Efekan Çolak

Personal information
- Date of birth: 3 April 2003 (age 23)
- Place of birth: Konak, Turkey
- Height: 1.77 m (5 ft 10 in)
- Position: Forward

Team information
- Current team: Güzelbahce Belediyespor

Youth career
- Göztepe
- Aberystwyth Town

Senior career*
- Years: Team / Apps / (Gls)
- 2021–2022: Aberystwyth Town / 0 / (0)
- 2022–2023: Penrhyncoch / 16 / (0)
- 2023–2024: Tuzlaspor / 0 / (0)
- 2025–: Güzelbahce Belediyespor

= Efekan Çolak =

Turkish professional footballer

Efekan Çolak (born 3 April 2003) is a Turkish footballer who plays as a forward for Güzelbahce Belediyespor.

==Club career==
Çolak went through the youth system of Göztepe before moving to Wales where he joined Aberystwyth Town.

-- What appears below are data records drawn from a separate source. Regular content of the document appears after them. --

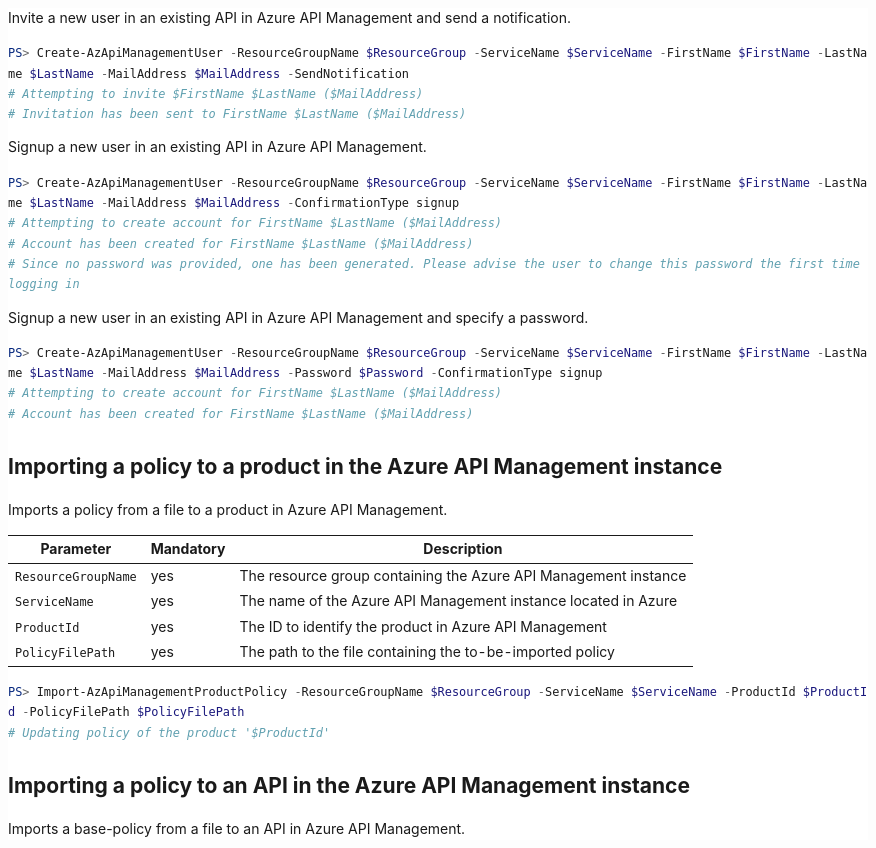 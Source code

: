 Invite a new user in an existing API in Azure API Management and send a notification.

```powershell
PS> Create-AzApiManagementUser -ResourceGroupName $ResourceGroup -ServiceName $ServiceName -FirstName $FirstName -LastName $LastName -MailAddress $MailAddress -SendNotification
# Attempting to invite $FirstName $LastName ($MailAddress)
# Invitation has been sent to FirstName $LastName ($MailAddress)
```

Signup a new user in an existing API in Azure API Management.

```powershell
PS> Create-AzApiManagementUser -ResourceGroupName $ResourceGroup -ServiceName $ServiceName -FirstName $FirstName -LastName $LastName -MailAddress $MailAddress -ConfirmationType signup
# Attempting to create account for FirstName $LastName ($MailAddress)
# Account has been created for FirstName $LastName ($MailAddress)
# Since no password was provided, one has been generated. Please advise the user to change this password the first time logging in
```

Signup a new user in an existing API in Azure API Management and specify a password.

```powershell
PS> Create-AzApiManagementUser -ResourceGroupName $ResourceGroup -ServiceName $ServiceName -FirstName $FirstName -LastName $LastName -MailAddress $MailAddress -Password $Password -ConfirmationType signup
# Attempting to create account for FirstName $LastName ($MailAddress)
# Account has been created for FirstName $LastName ($MailAddress)
```

## Importing a policy to a product in the Azure API Management instance

Imports a policy from a file to a product in Azure API Management.

| Parameter           | Mandatory | Description                                                     |
| ------------------- | --------- | --------------------------------------------------------------- |
| `ResourceGroupName` | yes       | The resource group containing the Azure API Management instance |
| `ServiceName`       | yes       | The name of the Azure API Management instance located in Azure  |
| `ProductId`         | yes       | The ID to identify the product in Azure API Management          |
| `PolicyFilePath`    | yes       | The path to the file containing the to-be-imported policy       |

```powershell
PS> Import-AzApiManagementProductPolicy -ResourceGroupName $ResourceGroup -ServiceName $ServiceName -ProductId $ProductId -PolicyFilePath $PolicyFilePath
# Updating policy of the product '$ProductId'
```

## Importing a policy to an API in the Azure API Management instance

Imports a base-policy from a file to an API in Azure API Management.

He made his senior debut for Aberystwyth in a league cup game, coming on for the final five minutes in a 5–2 loss to Cardiff Metropolitan University. That would be his only appearance for the club as he joined Penrhyncoch in July 2022.

After sixteen appearances for Penrhyncoch, Colak signed for Turkish side Tuzlaspor in January 2023.